An Implantable Piezofilm Middle Ear Microphone: Performance in Human Cadaveric Temporal Bones
John Z. Zhang, Lukas Graf, Annesya Banerjee, Aaron Yeiser, Christopher I. McHugh, Ioannis Kymissis, Jeffrey H. Lang, Elizabeth S. Olson, Hideko Heidi Nakajima
TL;DR
This study evaluates the DrumMic, a implantable piezofilm microphone that senses umbo motion via a PVDF membrane, as a candidate for a totally implantable cochlear implant microphone. In cadaveric temporal bones, the DrumMic shows robust, linear performance across a wide dynamic range (46–100 dB SPL) and bandwidth (approximately 100 Hz–8 kHz), with an EIN around 54 dB SPL (0.1–10 kHz) that improves to ~46 dB SPL when outer-ear pressure gain is included. Sensitivity to ear-canal pressure remains consistent across multiple devices and ears, aided by mechanical stabilization with shims; outer-ear filtering is essential to approach external mic performance. Key challenges include achieving reliable encapsulation and biocompatibility, EMI shielding, and avoidance of neural structures, but findings indicate that an umbo-based implantable microphone is a viable path toward a fully implantable CI microphone platform. Overall, the DrumMic demonstrates potential for enabling fully implantable cochlear implants through a middle-ear microphone that leverages natural outer-ear gain and robust umbo sensing.
Abstract
Purpose: One of the major reasons that totally implantable cochlear microphones are not readily available is the lack of good implantable microphones. An implantable microphone has the potential to provide a range of benefits over external microphones for cochlear implant users including the filtering ability of the outer ear, cosmetics, and usability in all situations.
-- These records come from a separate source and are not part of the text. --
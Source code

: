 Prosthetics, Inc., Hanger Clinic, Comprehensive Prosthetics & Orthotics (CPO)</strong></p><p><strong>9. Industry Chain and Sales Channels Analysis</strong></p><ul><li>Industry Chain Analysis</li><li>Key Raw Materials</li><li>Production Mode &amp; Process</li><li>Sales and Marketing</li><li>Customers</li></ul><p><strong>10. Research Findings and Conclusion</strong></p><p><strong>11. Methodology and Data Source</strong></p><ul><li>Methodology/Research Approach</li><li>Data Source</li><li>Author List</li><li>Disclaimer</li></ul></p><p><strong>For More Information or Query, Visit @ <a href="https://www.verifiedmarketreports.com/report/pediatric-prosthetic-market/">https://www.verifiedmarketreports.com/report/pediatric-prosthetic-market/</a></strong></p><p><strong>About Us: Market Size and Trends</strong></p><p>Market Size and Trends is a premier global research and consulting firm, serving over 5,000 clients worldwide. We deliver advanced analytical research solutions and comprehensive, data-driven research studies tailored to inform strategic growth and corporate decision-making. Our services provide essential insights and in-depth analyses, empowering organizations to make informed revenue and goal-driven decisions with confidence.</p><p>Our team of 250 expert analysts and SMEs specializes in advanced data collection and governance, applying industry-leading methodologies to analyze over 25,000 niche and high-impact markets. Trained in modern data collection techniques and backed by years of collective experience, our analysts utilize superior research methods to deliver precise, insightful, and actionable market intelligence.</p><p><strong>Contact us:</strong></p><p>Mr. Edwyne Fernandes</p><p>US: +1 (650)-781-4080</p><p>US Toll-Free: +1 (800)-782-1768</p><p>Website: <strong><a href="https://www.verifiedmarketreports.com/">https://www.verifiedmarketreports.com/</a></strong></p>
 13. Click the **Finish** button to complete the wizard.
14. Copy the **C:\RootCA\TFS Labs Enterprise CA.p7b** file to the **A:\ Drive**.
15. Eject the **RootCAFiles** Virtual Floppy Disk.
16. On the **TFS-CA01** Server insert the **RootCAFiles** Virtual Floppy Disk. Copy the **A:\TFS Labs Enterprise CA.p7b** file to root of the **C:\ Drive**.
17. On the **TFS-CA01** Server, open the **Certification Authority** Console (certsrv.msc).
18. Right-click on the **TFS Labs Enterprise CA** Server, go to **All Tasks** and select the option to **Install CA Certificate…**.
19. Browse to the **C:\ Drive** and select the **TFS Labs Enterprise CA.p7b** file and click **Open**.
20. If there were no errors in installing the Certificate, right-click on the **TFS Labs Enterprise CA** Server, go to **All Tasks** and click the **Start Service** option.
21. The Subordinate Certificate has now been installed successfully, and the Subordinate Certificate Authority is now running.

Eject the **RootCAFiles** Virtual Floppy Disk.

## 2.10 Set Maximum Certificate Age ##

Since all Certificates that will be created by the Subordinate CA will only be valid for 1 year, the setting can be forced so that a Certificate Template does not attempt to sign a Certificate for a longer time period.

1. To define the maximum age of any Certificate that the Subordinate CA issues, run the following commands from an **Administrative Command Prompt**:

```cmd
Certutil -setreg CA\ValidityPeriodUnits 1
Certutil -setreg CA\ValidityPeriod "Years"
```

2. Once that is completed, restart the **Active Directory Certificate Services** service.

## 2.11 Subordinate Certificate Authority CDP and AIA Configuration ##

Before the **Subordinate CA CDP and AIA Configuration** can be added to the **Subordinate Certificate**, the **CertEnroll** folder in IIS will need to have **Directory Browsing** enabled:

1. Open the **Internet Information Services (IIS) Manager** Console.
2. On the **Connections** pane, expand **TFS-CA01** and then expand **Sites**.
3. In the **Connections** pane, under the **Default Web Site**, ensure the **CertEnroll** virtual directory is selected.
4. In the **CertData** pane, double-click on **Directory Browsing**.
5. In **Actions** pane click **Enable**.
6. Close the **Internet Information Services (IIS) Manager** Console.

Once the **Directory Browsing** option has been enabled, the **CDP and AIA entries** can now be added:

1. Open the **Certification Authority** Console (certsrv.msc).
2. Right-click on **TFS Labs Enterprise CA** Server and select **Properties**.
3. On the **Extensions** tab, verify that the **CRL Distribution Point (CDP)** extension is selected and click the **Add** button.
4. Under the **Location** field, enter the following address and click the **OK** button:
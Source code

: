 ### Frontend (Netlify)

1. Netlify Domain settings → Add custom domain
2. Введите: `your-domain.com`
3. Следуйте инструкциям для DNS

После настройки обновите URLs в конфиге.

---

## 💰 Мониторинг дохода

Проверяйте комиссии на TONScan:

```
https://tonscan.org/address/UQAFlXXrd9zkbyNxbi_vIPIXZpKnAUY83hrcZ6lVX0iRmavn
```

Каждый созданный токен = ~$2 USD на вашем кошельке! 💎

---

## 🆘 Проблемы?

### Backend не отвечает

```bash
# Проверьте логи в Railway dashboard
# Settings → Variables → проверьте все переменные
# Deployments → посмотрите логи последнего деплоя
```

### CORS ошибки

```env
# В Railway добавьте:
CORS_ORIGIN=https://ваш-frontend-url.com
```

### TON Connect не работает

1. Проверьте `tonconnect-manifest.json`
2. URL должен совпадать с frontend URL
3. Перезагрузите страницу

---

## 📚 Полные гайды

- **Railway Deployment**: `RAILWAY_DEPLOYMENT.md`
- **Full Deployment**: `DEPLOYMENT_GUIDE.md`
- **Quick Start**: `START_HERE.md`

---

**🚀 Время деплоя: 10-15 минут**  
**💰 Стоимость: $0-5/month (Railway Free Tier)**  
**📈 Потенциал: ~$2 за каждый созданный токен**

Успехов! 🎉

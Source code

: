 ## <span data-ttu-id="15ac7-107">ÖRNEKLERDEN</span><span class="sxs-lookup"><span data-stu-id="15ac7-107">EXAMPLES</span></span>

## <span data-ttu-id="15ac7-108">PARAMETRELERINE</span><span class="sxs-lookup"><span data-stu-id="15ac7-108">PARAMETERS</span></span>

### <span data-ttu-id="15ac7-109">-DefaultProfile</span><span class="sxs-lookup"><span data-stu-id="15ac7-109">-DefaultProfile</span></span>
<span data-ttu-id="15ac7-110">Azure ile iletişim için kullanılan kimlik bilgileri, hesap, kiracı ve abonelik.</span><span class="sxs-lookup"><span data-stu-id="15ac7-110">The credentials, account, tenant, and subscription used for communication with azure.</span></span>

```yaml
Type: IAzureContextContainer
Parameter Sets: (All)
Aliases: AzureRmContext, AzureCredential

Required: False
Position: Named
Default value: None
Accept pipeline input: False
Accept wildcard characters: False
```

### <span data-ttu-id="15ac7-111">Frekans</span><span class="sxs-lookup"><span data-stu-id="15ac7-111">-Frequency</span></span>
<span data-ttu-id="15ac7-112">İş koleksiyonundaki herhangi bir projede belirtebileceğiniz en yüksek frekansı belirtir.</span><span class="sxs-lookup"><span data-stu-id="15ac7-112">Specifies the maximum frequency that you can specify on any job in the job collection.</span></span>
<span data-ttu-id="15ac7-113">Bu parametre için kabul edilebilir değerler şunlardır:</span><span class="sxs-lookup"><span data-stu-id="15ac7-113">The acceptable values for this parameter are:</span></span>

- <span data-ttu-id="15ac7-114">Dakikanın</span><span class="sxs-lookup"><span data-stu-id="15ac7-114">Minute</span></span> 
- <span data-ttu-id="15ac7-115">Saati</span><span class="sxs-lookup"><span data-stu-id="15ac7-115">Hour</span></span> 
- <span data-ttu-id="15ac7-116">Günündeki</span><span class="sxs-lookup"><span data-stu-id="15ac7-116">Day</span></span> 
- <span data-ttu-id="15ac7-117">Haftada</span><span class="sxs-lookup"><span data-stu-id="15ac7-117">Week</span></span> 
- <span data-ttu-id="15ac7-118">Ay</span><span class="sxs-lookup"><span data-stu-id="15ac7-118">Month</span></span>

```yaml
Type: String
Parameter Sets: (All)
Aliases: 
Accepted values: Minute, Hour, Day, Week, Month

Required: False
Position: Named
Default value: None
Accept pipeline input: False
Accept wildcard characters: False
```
This paper presents results from experiments in human cadaveric ears of a piezofilm microphone concept under development as a possible component of a future implantable microphone system for use with cochlear implants. This microphone is referred to here as a drum microphone (DrumMic) that senses the robust and predictable motion of the umbo, the tip of the malleus. Methods: The performance was measured of five DrumMics inserted in four different human cadaveric temporal bones. Sensitivity, linearity, bandwidth, and equivalent input noise were measured during these experiments using a sound stimulus and measurement setup. Results: The sensitivity of the DrumMics was found to be tightly clustered across different microphones and ears despite differences in umbo and middle ear anatomy. The DrumMics were shown to behave linearly across a large dynamic range (46 dB SPL to 100 dB SPL) across a wide bandwidth (100 Hz to 8 kHz). The equivalent input noise (0.1-10 kHz) of the DrumMic and amplifier referenced to the ear canal was measured to be 54 dB SPL and estimated to be 46 dB SPL after accounting for the pressure gain of the outer ear. Conclusion: The results demonstrate that the DrumMic behaves robustly across ears and fabrication. The equivalent input noise performance was shown to approach that of commercial hearing aid microphones. To advance this demonstration of the DrumMic concept to a future prototype implantable in humans, work on encapsulation, biocompatibility, connectorization will be required.